The main distinction you want to make is between the Green function and the kernel. (I prefer the terminology "Green function" without the 's. Imagine a different name, say, Feynman. People would definitely say the Feynman function, not the Feynman's function. But I digress...)
Start with a differential operator, call it $L$. E.g., in the case of Laplace's equation, then $L$ is the Laplacian $L = \nabla^2$. Then, the Green function of $L$ is the solution of the inhomogenous differential equation
$$
L_x G(x, x^\prime) = \delta(x - x^\prime)\,.
$$
We'll talk about its boundary conditions later on. The kernel is a solution of the homogeneous equation
$$
L_x K(x, x^\prime) = 0\,,
$$
subject to a Dirichlet boundary condition $\lim_{x \rightarrow x^\prime}K(x,x^\prime) = \delta (x-x^\prime)$, or Neumann boundary condition $\lim_{x \rightarrow x^\prime} \partial K(x,x^\prime) = \delta(x-x^\prime)$.
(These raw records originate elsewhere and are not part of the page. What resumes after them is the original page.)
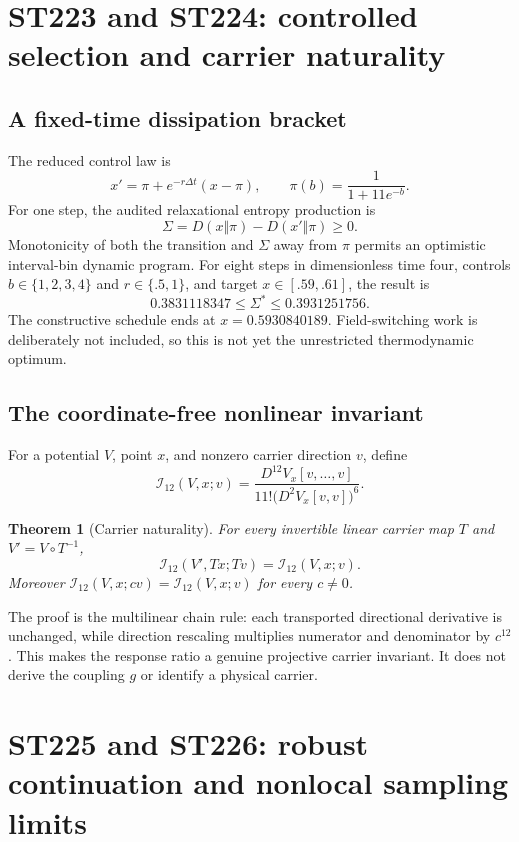 \documentclass[11pt,a4paper]{article}
\newtheorem{theorem}{Theorem}[section]
\begin{document}
\section{ST223 and ST224: controlled selection and carrier naturality}

\subsection{A fixed-time dissipation bracket}

The reduced control law is
\[
x' = \pi+e^{-r\Delta t}(x-\pi),\qquad
\pi(b)=\frac{1}{1+11e^{-b}}.
\]
For one step, the audited relaxational entropy production is
\[
\Sigma=D(x\Vert\pi)-D(x'\Vert\pi)\ge0.
\]
Monotonicity of both the transition and $\Sigma$ away from $\pi$ permits an optimistic
interval-bin dynamic program. For eight steps in dimensionless time four, controls
$b\in\{1,2,3,4\}$ and $r\in\{.5,1\}$, and target $x\in[.59,.61]$, the result is
\[
0.3831118347\le \Sigma^*\le0.3931251756.
\]
The constructive schedule ends at $x=0.5930840189$. Field-switching work is deliberately
not included, so this is not yet the unrestricted thermodynamic optimum.

\subsection{The coordinate-free nonlinear invariant}

For a potential $V$, point $x$, and nonzero carrier direction $v$, define
\[
\mathcal I_{12}(V,x;v)=
\frac{D^{12}V_x[v,\ldots,v]}{11!\bigl(D^2V_x[v,v]\bigr)^6}.
\]

\begin{theorem}[Carrier naturality]
For every invertible linear carrier map $T$ and $V'=V\circ T^{-1}$,
\[
\mathcal I_{12}(V',Tx;Tv)=\mathcal I_{12}(V,x;v).
\]
Moreover $\mathcal I_{12}(V,x;cv)=\mathcal I_{12}(V,x;v)$ for every $c\ne0$.
\end{theorem}

The proof is the multilinear chain rule: each transported directional derivative is
unchanged, while direction rescaling multiplies numerator and denominator by $c^{12}$.
This makes the response ratio a genuine projective carrier invariant. It does not derive
the coupling $g$ or identify a physical carrier.

\section{ST225 and ST226: robust continuation and nonlocal sampling limits}
\end{document}
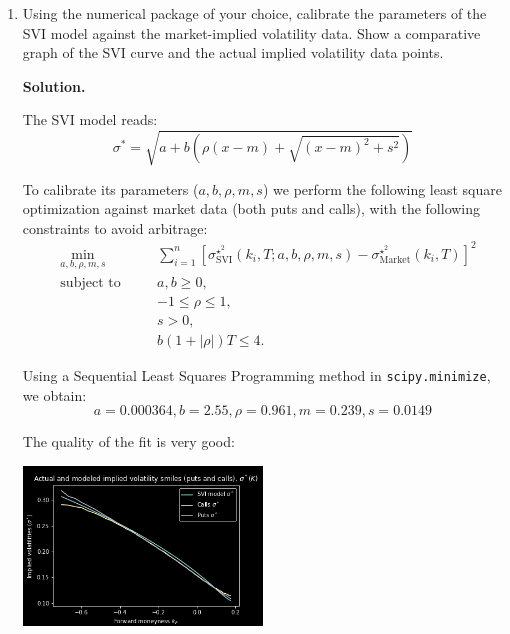 \documentclass[12pt]{article}
\newenvironment{solution}{\vspace{0.2cm} \textbf{Solution.}}{}
\begin{document}
	\begin{enumerate}[label=(\alph*)]

		\item Using the numerical package of your choice, calibrate the parameters of the SVI model against the market-implied volatility data. Show a comparative graph of the SVI curve and the actual implied volatility data points.

		\begin{solution}
		
		The SVI model reads: 
		$$ \sigma^* = \sqrt{a + b \left( \rho (x - m)  + \sqrt{(x-m)^2 + s^2} \right)} $$

		To calibrate its parameters ($a, b, \rho, m, s$) we perform the following least square optimization against market data (both puts and calls), with the following constraints to avoid arbitrage:
        \begin{subequations}
        	\begin{alignat*}{2}
        	&\!\min_{a,b,\rho,m,s}        &\quad& \sum_{i=1}^{n} \left[ \sigma_{\text{SVI}}^{\star^2}(k_i,T;a,b,\rho,m,s) - \sigma_{\text{Market}}^{\star^2}(k_i,T)\right]^2\\
        	&\text{subject to} &      & a,b \geq 0,\\
        	&                  &      & -1 \leq \rho \leq 1,\\
        	&                  &      & s > 0,\\
        	&                  &      & b(1 + |\rho|)T \leq 4.
        	\end{alignat*}
        \end{subequations}
    	
		Using a Sequential Least Squares Programming method in \texttt{scipy.minimize}, we obtain: $$a = 0.000364, b = 2.55, \rho = 0.961, m = 0.239, s = 0.0149$$
		
		The quality of the fit is very good:
		
		\begin{center}
			\includegraphics[width=0.5\textwidth]{SVI_calibrated}
		\end{center}


\end{solution}
\end{enumerate}
\end{document}
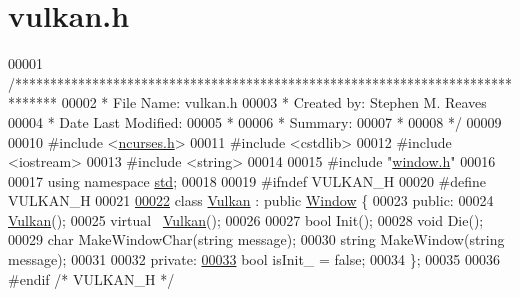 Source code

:\hypertarget{vulkan_8h_source}{}\section{vulkan.\+h}

\begin{DoxyCode}
00001 \textcolor{comment}{/******************************************************************************}
00002 \textcolor{comment}{ * File Name: vulkan.h}
00003 \textcolor{comment}{ * Created by: Stephen M. Reaves}
00004 \textcolor{comment}{ * Date Last Modified:}
00005 \textcolor{comment}{ *}
00006 \textcolor{comment}{ * Summary:}
00007 \textcolor{comment}{ *}
00008 \textcolor{comment}{ */}
00009 
00010 \textcolor{preprocessor}{#include <\mbox{\hyperlink{ncurses_8h}{ncurses.h}}>}
00011 \textcolor{preprocessor}{#include <cstdlib>}
00012 \textcolor{preprocessor}{#include <iostream>}
00013 \textcolor{preprocessor}{#include <string>}
00014 
00015 \textcolor{preprocessor}{#include "\mbox{\hyperlink{window_8h}{window.h}}"}
00016 
00017 \textcolor{keyword}{using namespace }\mbox{\hyperlink{namespacestd}{std}};
00018 
00019 \textcolor{preprocessor}{#ifndef VULKAN\_H}
00020 \textcolor{preprocessor}{#define VULKAN\_H}
00021 
\mbox{\hyperlink{classVulkan}{00022}} \textcolor{keyword}{class }\mbox{\hyperlink{classVulkan}{Vulkan}} : \textcolor{keyword}{public} \mbox{\hyperlink{classWindow}{Window}} \{
00023  \textcolor{keyword}{public}:
00024   \mbox{\hyperlink{classVulkan}{Vulkan}}();
00025   \textcolor{keyword}{virtual} ~\mbox{\hyperlink{classVulkan}{Vulkan}}();
00026 
00027   \textcolor{keywordtype}{bool} Init();
00028   \textcolor{keywordtype}{void} Die();
00029   \textcolor{keywordtype}{char} MakeWindowChar(\textcolor{keywordtype}{string} message);
00030   \textcolor{keywordtype}{string} MakeWindow(\textcolor{keywordtype}{string} message);
00031 
00032  \textcolor{keyword}{private}:
\mbox{\hyperlink{classVulkan_aa19833e837744cc2f6b1f93c1d66a693}{00033}}   \textcolor{keywordtype}{bool} isInit\_ = \textcolor{keyword}{false};
00034 \};
00035 
00036 \textcolor{preprocessor}{#endif }\textcolor{comment}{/* VULKAN\_H */}\textcolor{preprocessor}{}
\end{DoxyCode}
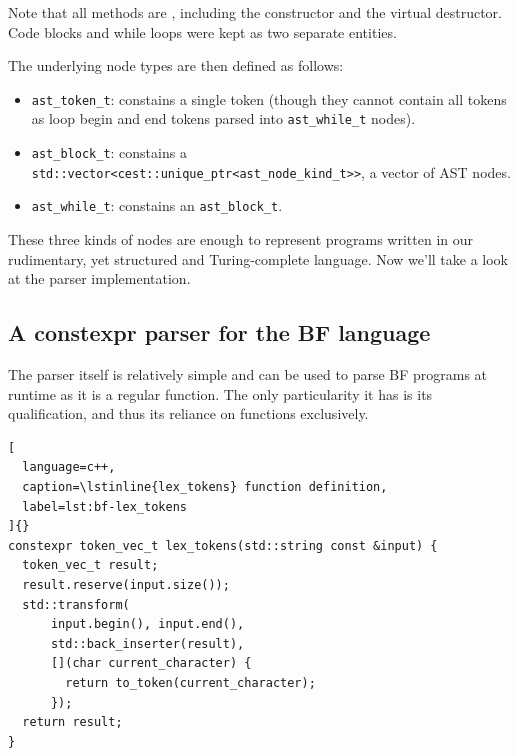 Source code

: \documentclass[../../main.tex]{subfiles}
\begin{document}
% 

Note that all methods are \constexpr, including the constructor and the virtual
destructor. Code blocks and while loops were kept as two separate entities.

% 

The underlying node types are then defined as follows:

\begin{itemize}
\item \lstinline|ast_token_t|: constains a single token (though they cannot
      contain all tokens as loop begin and end tokens parsed into
      \lstinline|ast_while_t| nodes).
\item \lstinline|ast_block_t|: constains a
      \lstinline|std::vector<cest::unique_ptr<ast_node_kind_t>>|, \ie a vector
      of AST nodes.
\item \lstinline|ast_while_t|: constains an \lstinline|ast_block_t|.
\end{itemize}

These three kinds of nodes are enough to represent programs written in our
rudimentary, yet structured and Turing-complete language. Now we'll take a look
at the \constexpr parser implementation.

\subsection{A constexpr parser for the BF language}

The parser itself is relatively simple and can be used to parse BF programs at
runtime as it is a regular \cpp function. The only particularity it has is its
\constexpr qualification, and thus its reliance on \constexpr functions
exclusively.

\begin{lstlisting}[
  language=c++,
  caption=\lstinline{lex_tokens} function definition,
  label=lst:bf-lex_tokens
]{}
constexpr token_vec_t lex_tokens(std::string const &input) {
  token_vec_t result;
  result.reserve(input.size());
  std::transform(
      input.begin(), input.end(),
      std::back_inserter(result),
      [](char current_character) {
        return to_token(current_character);
      });
  return result;
}
\end{lstlisting}
\end{document}
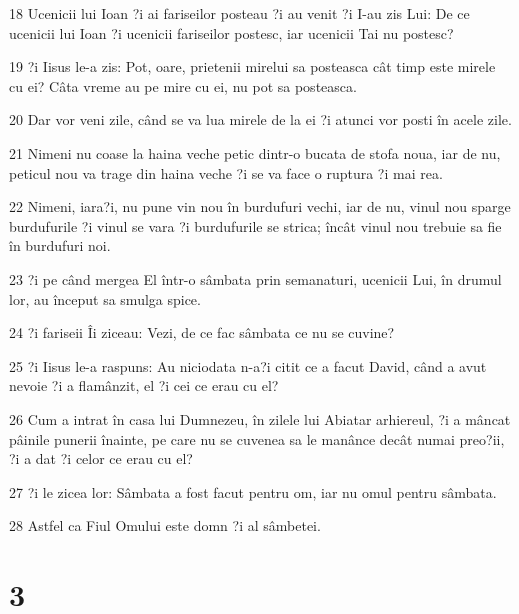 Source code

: \par 18 Ucenicii lui Ioan ?i ai fariseilor posteau ?i au venit ?i I-au zis Lui: De ce ucenicii lui Ioan ?i ucenicii fariseilor postesc, iar ucenicii Tai nu postesc?
\par 19 ?i Iisus le-a zis: Pot, oare, prietenii mirelui sa posteasca cât timp este mirele cu ei? Câta vreme au pe mire cu ei, nu pot sa posteasca.
\par 20 Dar vor veni zile, când se va lua mirele de la ei ?i atunci vor posti în acele zile.
\par 21 Nimeni nu coase la haina veche petic dintr-o bucata de stofa noua, iar de nu, peticul nou va trage din haina veche ?i se va face o ruptura ?i mai rea.
\par 22 Nimeni, iara?i, nu pune vin nou în burdufuri vechi, iar de nu, vinul nou sparge burdufurile ?i vinul se vara ?i burdufurile se strica; încât vinul nou trebuie sa fie în burdufuri noi.
\par 23 ?i pe când mergea El într-o sâmbata prin semanaturi, ucenicii Lui, în drumul lor, au început sa smulga spice.
\par 24 ?i fariseii Îi ziceau: Vezi, de ce fac sâmbata ce nu se cuvine?
\par 25 ?i Iisus le-a raspuns: Au niciodata n-a?i citit ce a facut David, când a avut nevoie ?i a flamânzit, el ?i cei ce erau cu el?
\par 26 Cum a intrat în casa lui Dumnezeu, în zilele lui Abiatar arhiereul, ?i a mâncat pâinile punerii înainte, pe care nu se cuvenea sa le manânce decât numai preo?ii, ?i a dat ?i celor ce erau cu el?
\par 27 ?i le zicea lor: Sâmbata a fost facut pentru om, iar nu omul pentru sâmbata.
\par 28 Astfel ca Fiul Omului este domn ?i al sâmbetei.

\chapter{3}

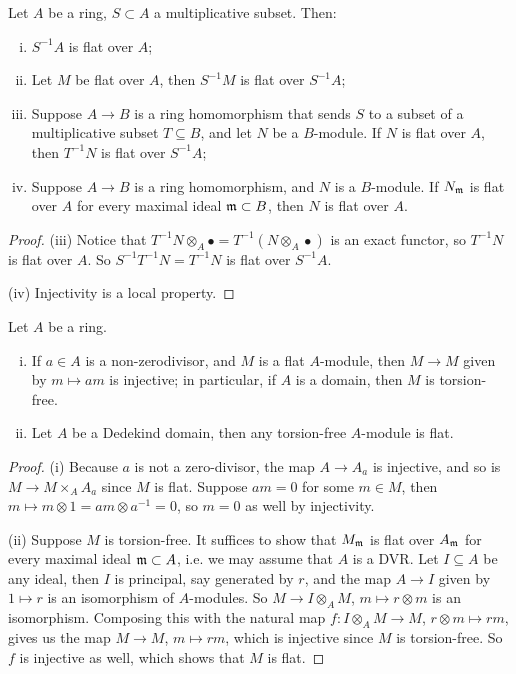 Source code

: \documentclass[11pt]{amsart}
\begin{document}
\begin{prop}
    Let $A$ be a ring, $S\subset A$ a multiplicative subset. Then:
    \begin{enumerate}[(i)]
        \item $S^{-1}A$ is flat over $A$;
        \item Let $M$ be flat over $A$, then $S^{-1}M$ is flat over $S^{-1}A$;
        \item Suppose $A\to B$ is a ring homomorphism that sends $S$ to a subset of a multiplicative subset $T\subseteq B$, and let $N$ be a $B$-module. If $N$ is flat over $A$, then $T^{-1}N$ is flat over $S^{-1}A$;
        \item Suppose $A\to B$ is a ring homomorphism, and $N$ is a $B$-module. If $N_{\mathfrak{m}}$ is flat over $A$ for every maximal ideal $\mathfrak{m}\subset B$, then $N$ is flat over $A$.
    \end{enumerate}
\end{prop}

\begin{proof}
    (iii) Notice that $T^{-1}N\otimes_A \bullet = T^{-1}(N\otimes_A \bullet)$ is an exact functor, so $T^{-1}N$ is flat over $A$. So $S^{-1}T^{-1}N = T^{-1}N$ is flat over $S^{-1}A$.

    (iv) Injectivity is a local property.
\end{proof} 


\begin{prop}
    Let $A$ be a ring.
    \begin{enumerate}[(i)]
        \item If $a\in A$ is a non-zerodivisor, and $M$ is a flat $A$-module, then $M\to M$ given by $m\mapsto am$ is injective; in particular, if $A$ is a domain, then $M$ is torsion-free.
        \item Let $A$ be a Dedekind domain, then any torsion-free $A$-module is flat.
    \end{enumerate}
\end{prop}

\begin{proof}
    (i) Because $a$ is not a zero-divisor, the map $A\to A_a$ is injective, and so is $M\to M\times_A A_a$ since $M$ is flat. Suppose $am = 0$ for some $m\in M$, then $m\mapsto m\otimes 1 = am \otimes a^{-1} = 0$, so $m = 0$ as well by injectivity.

    (ii) Suppose $M$ is torsion-free. It suffices to show that $M_{\mathfrak{m}}$ is flat over $A_{\mathfrak{m}}$ for every maximal ideal $\mathfrak{m}\subset A$, i.e. we may assume that $A$ is a DVR. Let $I\subseteq A$ be any ideal, then $I$ is principal, say generated by $r$, and the map $A\to I$ given by $1\mapsto r$ is an isomorphism of $A$-modules. So $M\to I\otimes_A M$, $m\mapsto r\otimes m$ is an isomorphism. Composing this with the natural map $f: I\otimes_A M \to M$, $r\otimes m \mapsto rm$, gives us the map $M\to M$, $m\mapsto rm$, which is injective since $M$ is torsion-free. So $f$ is injective as well, which shows that $M$ is flat.
\end{proof}
\end{document}

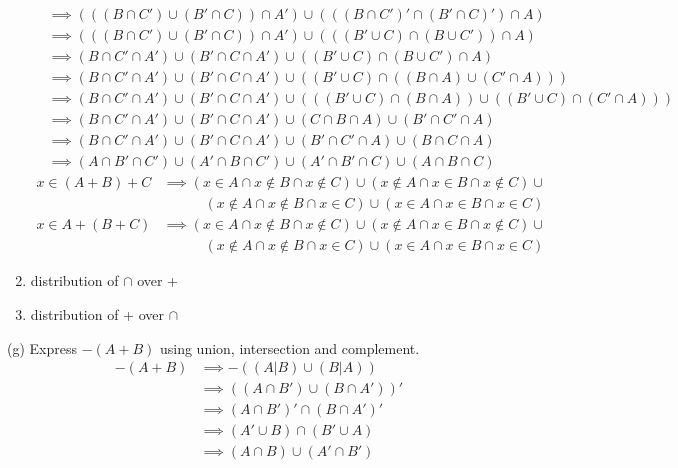 \documentclass{article}
\begin{document}
\begin{enumerate}
\begin{align*}
        &\implies (((B \cap C') \cup (B' \cap C)) \cap A') \cup (((B \cap C')' \cap (B' \cap C)') \cap A)\\
        &\implies (((B \cap C') \cup (B' \cap C)) \cap A') \cup (((B' \cup C) \cap (B \cup C')) \cap A)\\
        &\implies (B \cap C' \cap A') \cup (B' \cap C \cap A') \cup ((B' \cup C) \cap (B \cup C') \cap A)\\
        &\implies (B \cap C' \cap A') \cup (B' \cap C \cap A') \cup ((B' \cup C) \cap ((B \cap A ) \cup (C' \cap A)))\\
        &\implies (B \cap C' \cap A') \cup (B' \cap C \cap A') \cup (((B' \cup C) \cap (B \cap A )) \cup ((B' \cup C) \cap (C' \cap A)))\\
        &\implies (B \cap C' \cap A') \cup (B' \cap C \cap A') \cup (C \cap B \cap A) \cup (B' \cap C' \cap A)\\
        &\implies (B \cap C' \cap A') \cup (B' \cap C \cap A') \cup (B' \cap C' \cap A) \cup (B \cap C \cap A)\\
        &\implies (A \cap B' \cap C') \cup (A' \cap B \cap C') \cup (A' \cap B' \cap C) \cup (A \cap B \cap C)
    \end{align*}
    \begin{align*}
        x \in (A + B) + C &\implies(x \in A \cap x \notin B \cap x \notin C) \cup (x \notin A \cap x \in B \cap x \notin C) \cup\\
        &\qquad\quad(x \notin A \cap x \notin B \cap x \in C) \cup (x \in A \cap x \in B \cap x \in C)
    \end{align*}
    \begin{align*}
        x \in A + (B + C) &\implies (x \in A \cap x \notin B \cap x \notin C) \cup (x \notin A \cap x \in B \cap x \notin C) \cup\\
        &\qquad\quad(x \notin A \cap x \notin B \cap x \in C) \cup (x \in A \cap x \in B \cap x \in C)
    \end{align*}
    \item distribution of $\cap$ over +
    \item distribution of + over $\cap$
\end{enumerate}
(g) Express $-(A+B)$ using union, intersection and complement.\\
\begin{align*}
    -(A+B) &\implies -((A|B) \cup (B|A))\\
           &\implies ((A \cap B') \cup (B \cap A'))'\\
           &\implies (A \cap B')' \cap (B \cap A')'\\
           &\implies (A' \cup B) \cap (B' \cup A)\\
           &\implies (A \cap B) \cup (A' \cap B')\\
\end{align*}
\end{document}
So, how do we use them? The Green function solves linear differential equations with driving terms. $L_x u(x) = \rho(x)$ is solved by
$$
u(x) = \int G(x,x^\prime)\rho(x^\prime)dx^\prime\,.
$$
Whichever boundary conditions we what to impose on the solution $u$ specify the boundary conditions we impose on $G$. For example, a retarded Green function propagates influence strictly forward in time, so that $G(x,x^\prime) = 0$ whenever $x^0 < x^{\prime\,0}$. (The 0 here denotes the time coordinate.) One would use this if the boundary condition on $u$ was that $u(x) = 0$ far in the past, before the source term $\rho$ "turns on."
The kernel solves boundary value problems. Say we're solving the equation $L_x u(x) = 0$ on a manifold $M$, and specify $u$ on the boundary $\partial M$ to be $v$. Then,
$$
u(x) = \int_{\partial M} K(x,x^\prime)v(x^\prime)dx^\prime\,.
$$
In this case, we're using the kernel with Dirichlet boundary conditions.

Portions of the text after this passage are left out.